Is this on a hose or in the water? Has the engine been previously overheated (with probable pump damage)? Is the engine overheating now?
If it's not overheating now then it really doesn't matter how long it takes for the pee tube to start. Another thing to remember here is that some model year engines had the tube coming straight out of the exhaust side cover and around the back of the cylinder head to the overboard indicator and others had the tube exiting the exhaust side cover and then up and over the cylinder block before hitting the overboard indicator. That difference alone would make several seconds difference. There are so many variables to your question that there cannot be one correct answer here. Best one I can think of is that if it isn't overheating then it is doing its job. Check it this Winter if that's the case.


----------



## baseball_guy_99 (Jul 21, 2010)

The '89 40hp that I just sold took around 10seconds before it started peeing water. That is with a brand new impeller as well.


----------



## sturdi87 (Jul 22, 2010)

Pappy said:


> Is this on a hose or in the water? Has the engine been previously overheated (with probable pump damage)? Is the engine overheating now?
> If it's not overheating now then it really doesn't matter how long it takes for the pee tube to start. Another thing to remember here is that some model year engines had the tube coming straight out of the exhaust side cover and around the back of the cylinder head to the overboard indicator and others had the tube exiting the exhaust side cover and then up and over the cylinder block before hitting the overboard indicator. That difference alone would make several seconds difference. There are so many variables to your question that there cannot be one correct answer here. Best one I can think of is that if it isn't overheating then it is doing its job. Check it this Winter if that's the case.

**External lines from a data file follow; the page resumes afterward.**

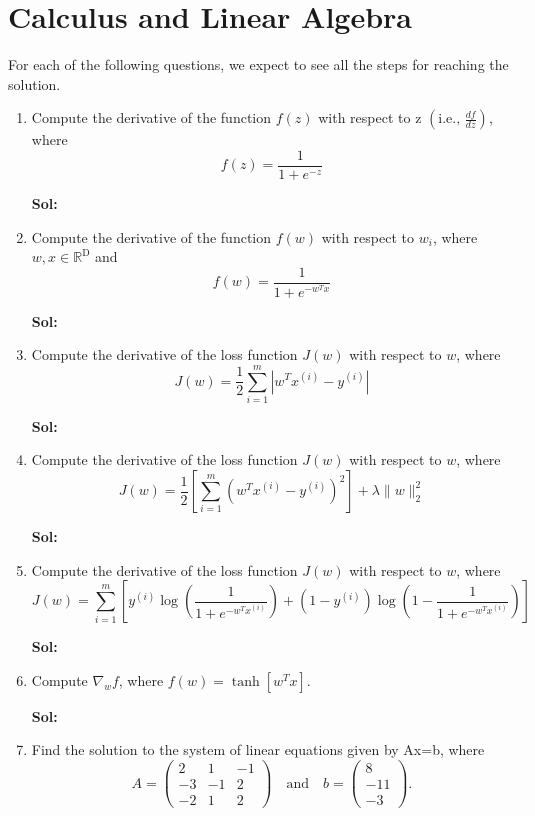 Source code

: \documentclass[11pt]{article}
\begin{document}
\section{Calculus and Linear Algebra}

 For each of the following questions, we expect to see all the steps for reaching the solution.
	
\begin{enumerate}
\item Compute the derivative of the function $f(z)$ with respect to z $\left(\text{i.e., }\frac{df}{dz}\right)$, where $$f(z) = \frac{1}{1+e^{-z}}$$

\textbf{Sol:}
  
  \newpage

\item Compute the derivative of the function $f(w)$ with respect to $w_i$, where $w, x \in \mathbb{R}^\text{D}$ and $$f(w) = \frac{1}{1+e^{-w^Tx}}$$

\textbf{Sol:}
  
  \newpage

\item Compute the derivative of the loss function $J(w)$ with respect to $w$, where 
$$ J(w) = \frac{1}{2}\sum_{i=1}^{m} \left|w^{T}x^{(i)} - y^{(i)}\right| $$

\textbf{Sol:}
  
  \newpage

\item Compute the derivative of the loss function $J(w)$ with respect to $w$, where 
$$ J(w) = \frac{1}{2}\left[ \sum_{i=1}^{m} \left(w^{T}x^{(i)} - y^{(i)}\right)^2 \right] + \lambda \|w\|^2_2 $$ 

\textbf{Sol:}
  
  \newpage

\item Compute the derivative of the loss function $J(w)$ with respect to $w$, where 
$$ J(w) = \sum_{i=1}^{m} \left[y^{(i)} \log \left(\frac{1}{1 + e^{-w^{T}x^{(i)}}}\right) + \left(1 - y^{(i)}\right) \log \left(1- \frac{1}{1 + e^{-w^{T}x^{(i)}}}\right)\right] $$

\textbf{Sol:}
  
  \newpage

\item Compute $\nabla_wf$, where $f(w) = \tanh \left[w^Tx\right]$.

\textbf{Sol:}
  
  \newpage
	   
\item Find the solution to the system of linear equations given by Ax=b, where 
$$A = \left(\begin{array}{rrr} 2 & 1 & -1\\ -3 & -1 & 2 \\ -2 & 1 & 2 \end{array}\right) \quad \text{and} \quad b = \left(\begin{array}{r} 8 \\ -11 \\ -3 \end{array}\right).$$


\end{enumerate}
\end{document}
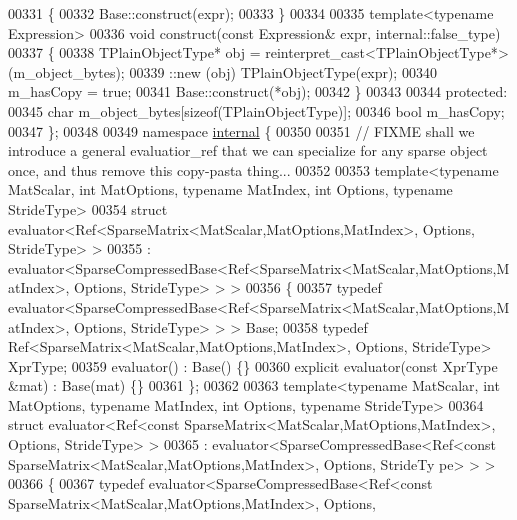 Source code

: \begin{DoxyCode}
00331     \{
00332       Base::construct(expr);
00333     \}
00334 
00335     \textcolor{keyword}{template}<\textcolor{keyword}{typename} Expression>
00336     \textcolor{keywordtype}{void} construct(\textcolor{keyword}{const} Expression& expr, internal::false\_type)
00337     \{
00338       TPlainObjectType* obj = \textcolor{keyword}{reinterpret\_cast<}TPlainObjectType*\textcolor{keyword}{>}(m\_object\_bytes);
00339       ::new (obj) TPlainObjectType(expr);
00340       m\_hasCopy = \textcolor{keyword}{true};
00341       Base::construct(*obj);
00342     \}
00343 
00344   \textcolor{keyword}{protected}:
00345     \textcolor{keywordtype}{char} m\_object\_bytes[\textcolor{keyword}{sizeof}(TPlainObjectType)];
00346     \textcolor{keywordtype}{bool} m\_hasCopy;
00347 \};
00348 
00349 \textcolor{keyword}{namespace }\hyperlink{namespaceinternal}{internal} \{
00350 
00351 \textcolor{comment}{// FIXME shall we introduce a general evaluatior\_ref that we can specialize for any sparse object once, and
       thus remove this copy-pasta thing...}
00352 
00353 \textcolor{keyword}{template}<\textcolor{keyword}{typename} MatScalar, \textcolor{keywordtype}{int} MatOptions, \textcolor{keyword}{typename} MatIndex, \textcolor{keywordtype}{int} Options, \textcolor{keyword}{typename} Str\textcolor{keywordtype}{id}eType>
00354 \textcolor{keyword}{struct }evaluator<Ref<SparseMatrix<MatScalar,MatOptions,MatIndex>, Options, StrideType> >
00355   : evaluator<SparseCompressedBase<Ref<SparseMatrix<MatScalar,MatOptions,MatIndex>, Options, StrideType> > 
      >
00356 \{
00357   \textcolor{keyword}{typedef} evaluator<SparseCompressedBase<Ref<SparseMatrix<MatScalar,MatOptions,MatIndex>, Options, 
      StrideType> > > Base;
00358   \textcolor{keyword}{typedef} Ref<SparseMatrix<MatScalar,MatOptions,MatIndex>, Options, StrideType> XprType;  
00359   evaluator() : Base() \{\}
00360   \textcolor{keyword}{explicit} evaluator(\textcolor{keyword}{const} XprType &mat) : Base(mat) \{\}
00361 \};
00362 
00363 \textcolor{keyword}{template}<\textcolor{keyword}{typename} MatScalar, \textcolor{keywordtype}{int} MatOptions, \textcolor{keyword}{typename} MatIndex, \textcolor{keywordtype}{int} Options, \textcolor{keyword}{typename} Str\textcolor{keywordtype}{id}eType>
00364 \textcolor{keyword}{struct }evaluator<Ref<const SparseMatrix<MatScalar,MatOptions,MatIndex>, Options, StrideType> >
00365   : evaluator<SparseCompressedBase<Ref<const SparseMatrix<MatScalar,MatOptions,MatIndex>, Options, StrideTy
      pe> > >
00366 \{
00367   \textcolor{keyword}{typedef} evaluator<SparseCompressedBase<Ref<const SparseMatrix<MatScalar,MatOptions,MatIndex>, Options, 

\end{DoxyCode}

Seems long to me, neither of my motors (both early 80's johnson and yamaha built mariner) take anywhere close to that amount of time. However, pappy seems to know what he is talking about. Excellent answer pappy. I know in some forums you can give people's comments likes/points/thumbs ups or something of that nature for giving very educated answers, If I could (or if I can and knew how) I would give pappy a thumbs up for that one...


----------



## LUNDA12 (Jul 23, 2010)

Thank you to everyone for your input. Special thanks to pappy for going in depth!!!

Lund-A12


----------



## spinfisher (Oct 15, 2010)

I just got back from fishing and while I was out I did over heat the motor. i got it home and now it only runs with full throttle. And the pee hole seems to be slower , Can you help me out??? Stripers are starting to run!


----------



## crazymanme2 (Oct 15, 2010)

Spnfisher,pull the plugs & take a compresson reading to see if ya did any damage.


----------



## spinfisher (Oct 15, 2010)

How much compression should I have??


----------



## spinfisher (Oct 15, 2010)

crazymanme2 said:


> Spnfisher,pull the plugs & take a compresson reading to see if ya did any damage.




Thanks for replying!


----------



## Bugpac (Oct 15, 2010)

should be at least 100, and the cylinders should be within about 10 psi of each other.


----------



## caveman (Oct 15, 2010)

bug pac good to see you back :lol:


----------



## spinfisher (Oct 15, 2010)

Thanks everyone I'm sure the overheating has hurt my motor, I will confirm it though as soon as I can get my hands on a comp checker. I think I'm also going to have to get a manuel. Is there one any better than the other?? How difficult is it to pull the head? 
Let me tell you guys what happened , I was out running at about 18 mph. The johnson 15 hp was running great all day.As i was coming back as I said at 18mph it started to bog then shut shut dowm, I saw a plume of steam and knew I got hot. I pulled the cover off and Yep hot! i rowed back to the dock loaded up went home strap on some muff and was able to only get it to start at full throttle. At first the pee hole looked weak, I got my cmpressor and blew out the pee hole and the intake, agian restarted it at full throttle and I have a better flow. I bought this almost a year ago. The guy I bought it from had a new carb kit and water pump kit installed. like i said it has been virtually trouble free. So there you have it . Any thoughts? Thanks in advance. Spin


----------



## ditchen (Oct 16, 2010)

I am sure you will see a cylinder down on compression and you will have to pull the head.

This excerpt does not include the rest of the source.